**Brief**
Give back exactly the lines of the data below, starting with the line that has "We know that" and going on through the line that has "We need to understand".

**Data to use**
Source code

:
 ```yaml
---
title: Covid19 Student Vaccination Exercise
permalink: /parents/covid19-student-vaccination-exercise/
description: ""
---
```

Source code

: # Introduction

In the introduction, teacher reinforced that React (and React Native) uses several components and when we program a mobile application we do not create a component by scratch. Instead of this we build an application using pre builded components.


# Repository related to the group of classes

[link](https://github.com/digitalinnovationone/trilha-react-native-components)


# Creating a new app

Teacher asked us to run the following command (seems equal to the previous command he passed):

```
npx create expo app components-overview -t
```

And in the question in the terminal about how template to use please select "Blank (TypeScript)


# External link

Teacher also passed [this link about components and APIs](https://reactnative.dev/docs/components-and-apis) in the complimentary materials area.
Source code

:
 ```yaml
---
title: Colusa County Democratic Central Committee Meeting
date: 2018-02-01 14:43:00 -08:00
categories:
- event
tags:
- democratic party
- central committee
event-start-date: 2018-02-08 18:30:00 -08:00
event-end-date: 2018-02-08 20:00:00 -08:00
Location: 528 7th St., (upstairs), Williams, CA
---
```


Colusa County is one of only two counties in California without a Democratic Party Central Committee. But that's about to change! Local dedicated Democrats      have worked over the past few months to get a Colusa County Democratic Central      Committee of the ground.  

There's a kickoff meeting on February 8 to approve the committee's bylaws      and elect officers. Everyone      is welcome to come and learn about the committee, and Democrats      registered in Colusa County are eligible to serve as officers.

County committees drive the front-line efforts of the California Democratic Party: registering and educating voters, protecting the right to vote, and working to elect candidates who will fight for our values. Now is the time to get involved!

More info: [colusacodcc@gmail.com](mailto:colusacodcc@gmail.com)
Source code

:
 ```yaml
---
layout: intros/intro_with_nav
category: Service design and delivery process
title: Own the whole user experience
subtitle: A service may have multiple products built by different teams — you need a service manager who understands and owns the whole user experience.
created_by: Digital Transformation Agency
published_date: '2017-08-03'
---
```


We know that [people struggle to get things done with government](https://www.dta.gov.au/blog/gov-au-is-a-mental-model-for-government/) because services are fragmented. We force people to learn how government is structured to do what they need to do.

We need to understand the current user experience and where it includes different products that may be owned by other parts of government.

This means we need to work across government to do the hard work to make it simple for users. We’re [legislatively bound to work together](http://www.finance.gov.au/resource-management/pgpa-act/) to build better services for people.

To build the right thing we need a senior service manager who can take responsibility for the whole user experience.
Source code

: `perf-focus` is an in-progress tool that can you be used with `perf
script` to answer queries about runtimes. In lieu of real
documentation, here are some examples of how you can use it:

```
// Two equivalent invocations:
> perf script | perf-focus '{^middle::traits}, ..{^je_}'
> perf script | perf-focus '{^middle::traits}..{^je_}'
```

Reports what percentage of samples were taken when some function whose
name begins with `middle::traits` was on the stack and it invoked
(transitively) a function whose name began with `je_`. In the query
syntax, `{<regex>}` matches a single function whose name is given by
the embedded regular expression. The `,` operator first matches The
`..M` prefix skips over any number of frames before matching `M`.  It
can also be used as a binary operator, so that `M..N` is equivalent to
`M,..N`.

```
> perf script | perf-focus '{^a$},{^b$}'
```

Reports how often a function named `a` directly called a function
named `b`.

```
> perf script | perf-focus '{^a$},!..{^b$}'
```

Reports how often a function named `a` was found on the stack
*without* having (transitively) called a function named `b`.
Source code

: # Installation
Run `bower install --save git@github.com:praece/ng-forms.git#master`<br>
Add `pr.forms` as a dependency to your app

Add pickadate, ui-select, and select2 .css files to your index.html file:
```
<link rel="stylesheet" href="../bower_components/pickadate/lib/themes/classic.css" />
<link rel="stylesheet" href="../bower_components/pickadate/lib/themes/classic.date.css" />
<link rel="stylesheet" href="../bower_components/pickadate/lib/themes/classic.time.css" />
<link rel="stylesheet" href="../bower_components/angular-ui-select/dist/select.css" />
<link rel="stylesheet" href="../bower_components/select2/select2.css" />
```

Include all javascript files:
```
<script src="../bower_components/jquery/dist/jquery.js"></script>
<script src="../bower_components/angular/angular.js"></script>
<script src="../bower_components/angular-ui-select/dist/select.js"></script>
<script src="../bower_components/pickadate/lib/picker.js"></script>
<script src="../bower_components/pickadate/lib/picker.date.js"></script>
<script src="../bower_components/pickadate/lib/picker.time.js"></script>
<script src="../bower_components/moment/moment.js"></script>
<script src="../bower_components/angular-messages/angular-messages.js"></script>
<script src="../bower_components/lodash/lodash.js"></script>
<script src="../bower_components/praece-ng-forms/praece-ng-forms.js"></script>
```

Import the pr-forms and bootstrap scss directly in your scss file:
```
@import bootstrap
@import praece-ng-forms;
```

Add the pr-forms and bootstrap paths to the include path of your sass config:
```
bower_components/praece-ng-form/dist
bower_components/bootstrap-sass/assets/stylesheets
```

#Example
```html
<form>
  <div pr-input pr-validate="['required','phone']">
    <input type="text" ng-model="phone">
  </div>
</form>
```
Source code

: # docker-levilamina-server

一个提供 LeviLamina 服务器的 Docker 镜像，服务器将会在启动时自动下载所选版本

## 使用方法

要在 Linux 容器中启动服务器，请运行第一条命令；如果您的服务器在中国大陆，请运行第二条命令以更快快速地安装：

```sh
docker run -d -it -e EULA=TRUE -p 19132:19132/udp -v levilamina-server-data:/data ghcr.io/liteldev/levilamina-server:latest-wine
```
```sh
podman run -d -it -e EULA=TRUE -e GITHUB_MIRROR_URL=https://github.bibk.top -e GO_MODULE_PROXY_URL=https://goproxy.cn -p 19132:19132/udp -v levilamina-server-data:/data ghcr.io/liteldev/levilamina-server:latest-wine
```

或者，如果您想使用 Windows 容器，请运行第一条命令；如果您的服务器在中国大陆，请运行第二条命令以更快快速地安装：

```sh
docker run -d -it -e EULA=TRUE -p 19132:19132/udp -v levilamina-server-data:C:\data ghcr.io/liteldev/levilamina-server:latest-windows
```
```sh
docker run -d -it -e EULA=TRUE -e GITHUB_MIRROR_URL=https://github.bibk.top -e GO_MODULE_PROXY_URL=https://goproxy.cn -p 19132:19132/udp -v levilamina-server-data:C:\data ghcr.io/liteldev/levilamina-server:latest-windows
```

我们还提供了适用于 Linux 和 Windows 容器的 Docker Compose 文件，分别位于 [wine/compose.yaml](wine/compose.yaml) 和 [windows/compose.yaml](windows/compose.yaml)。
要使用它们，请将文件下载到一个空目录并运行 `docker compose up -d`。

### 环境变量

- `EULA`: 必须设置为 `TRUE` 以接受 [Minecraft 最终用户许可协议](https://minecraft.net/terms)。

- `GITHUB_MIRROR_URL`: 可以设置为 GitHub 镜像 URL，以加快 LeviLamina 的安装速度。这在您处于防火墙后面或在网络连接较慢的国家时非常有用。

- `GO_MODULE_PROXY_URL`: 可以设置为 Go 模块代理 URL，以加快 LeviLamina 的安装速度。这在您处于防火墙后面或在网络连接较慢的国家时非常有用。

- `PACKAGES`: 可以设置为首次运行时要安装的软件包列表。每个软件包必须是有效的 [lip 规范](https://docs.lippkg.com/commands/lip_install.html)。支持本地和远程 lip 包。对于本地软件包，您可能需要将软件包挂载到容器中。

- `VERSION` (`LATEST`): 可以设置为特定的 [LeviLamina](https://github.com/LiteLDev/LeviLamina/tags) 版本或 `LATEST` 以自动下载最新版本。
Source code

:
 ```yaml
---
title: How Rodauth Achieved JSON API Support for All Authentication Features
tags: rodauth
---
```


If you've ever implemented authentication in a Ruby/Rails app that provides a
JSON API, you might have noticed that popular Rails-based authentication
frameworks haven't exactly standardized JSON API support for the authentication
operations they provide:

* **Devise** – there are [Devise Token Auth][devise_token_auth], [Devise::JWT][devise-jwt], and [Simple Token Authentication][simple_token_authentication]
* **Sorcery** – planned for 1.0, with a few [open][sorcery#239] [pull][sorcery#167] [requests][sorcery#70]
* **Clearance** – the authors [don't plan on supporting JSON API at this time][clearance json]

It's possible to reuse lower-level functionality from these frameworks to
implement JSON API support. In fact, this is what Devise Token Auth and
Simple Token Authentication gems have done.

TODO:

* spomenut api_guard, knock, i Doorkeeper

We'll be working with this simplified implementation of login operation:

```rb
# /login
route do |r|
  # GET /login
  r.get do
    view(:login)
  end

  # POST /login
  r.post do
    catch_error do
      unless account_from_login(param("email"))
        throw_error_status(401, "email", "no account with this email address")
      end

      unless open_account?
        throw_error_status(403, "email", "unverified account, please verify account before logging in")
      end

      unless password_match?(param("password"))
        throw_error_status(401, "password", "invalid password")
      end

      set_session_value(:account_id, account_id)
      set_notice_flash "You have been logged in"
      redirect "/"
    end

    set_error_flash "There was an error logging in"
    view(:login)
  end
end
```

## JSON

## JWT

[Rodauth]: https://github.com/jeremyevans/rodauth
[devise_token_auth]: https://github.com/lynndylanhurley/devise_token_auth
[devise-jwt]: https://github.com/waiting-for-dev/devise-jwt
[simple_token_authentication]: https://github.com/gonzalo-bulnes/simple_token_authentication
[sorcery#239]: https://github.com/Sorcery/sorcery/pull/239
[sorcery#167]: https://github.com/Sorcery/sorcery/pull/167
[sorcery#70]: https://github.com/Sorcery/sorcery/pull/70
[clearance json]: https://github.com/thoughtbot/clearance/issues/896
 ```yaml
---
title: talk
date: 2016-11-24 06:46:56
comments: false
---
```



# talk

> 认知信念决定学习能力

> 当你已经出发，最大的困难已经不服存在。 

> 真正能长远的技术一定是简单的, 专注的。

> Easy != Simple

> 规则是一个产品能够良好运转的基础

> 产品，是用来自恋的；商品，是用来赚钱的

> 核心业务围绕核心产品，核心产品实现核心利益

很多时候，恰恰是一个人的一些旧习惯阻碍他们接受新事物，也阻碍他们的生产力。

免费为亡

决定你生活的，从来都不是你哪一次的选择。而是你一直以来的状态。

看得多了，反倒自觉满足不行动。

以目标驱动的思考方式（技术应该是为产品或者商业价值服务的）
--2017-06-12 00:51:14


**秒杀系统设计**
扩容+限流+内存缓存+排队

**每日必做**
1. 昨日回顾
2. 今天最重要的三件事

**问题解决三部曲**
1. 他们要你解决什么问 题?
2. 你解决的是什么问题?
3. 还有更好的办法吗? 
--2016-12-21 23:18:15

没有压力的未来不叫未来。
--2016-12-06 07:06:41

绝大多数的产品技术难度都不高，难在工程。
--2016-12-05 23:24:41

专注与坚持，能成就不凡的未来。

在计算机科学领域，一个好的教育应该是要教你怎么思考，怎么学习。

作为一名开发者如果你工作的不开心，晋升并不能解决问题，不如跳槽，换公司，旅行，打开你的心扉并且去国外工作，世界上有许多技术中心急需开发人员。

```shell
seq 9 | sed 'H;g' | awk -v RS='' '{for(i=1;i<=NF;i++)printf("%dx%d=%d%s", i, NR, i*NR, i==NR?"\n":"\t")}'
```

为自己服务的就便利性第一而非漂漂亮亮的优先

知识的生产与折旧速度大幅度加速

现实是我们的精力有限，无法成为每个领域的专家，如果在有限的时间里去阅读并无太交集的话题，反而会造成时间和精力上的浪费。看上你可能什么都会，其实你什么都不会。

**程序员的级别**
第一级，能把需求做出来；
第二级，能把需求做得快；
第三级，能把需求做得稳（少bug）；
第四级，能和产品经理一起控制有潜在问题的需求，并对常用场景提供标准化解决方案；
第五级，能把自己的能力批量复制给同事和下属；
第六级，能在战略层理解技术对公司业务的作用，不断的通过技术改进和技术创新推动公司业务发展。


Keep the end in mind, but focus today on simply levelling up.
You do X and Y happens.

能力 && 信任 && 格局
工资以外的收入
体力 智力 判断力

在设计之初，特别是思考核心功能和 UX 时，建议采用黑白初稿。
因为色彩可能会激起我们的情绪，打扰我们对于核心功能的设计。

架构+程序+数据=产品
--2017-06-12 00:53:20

**The answer**
We know that [people struggle to get things done with government](https://www.dta.gov.au/blog/gov-au-is-a-mental-model-for-government/) because services are fragmented. We force people to learn how government is structured to do what they need to do.

We need to understand the current user experience and where it includes different products that may be owned by other parts of government.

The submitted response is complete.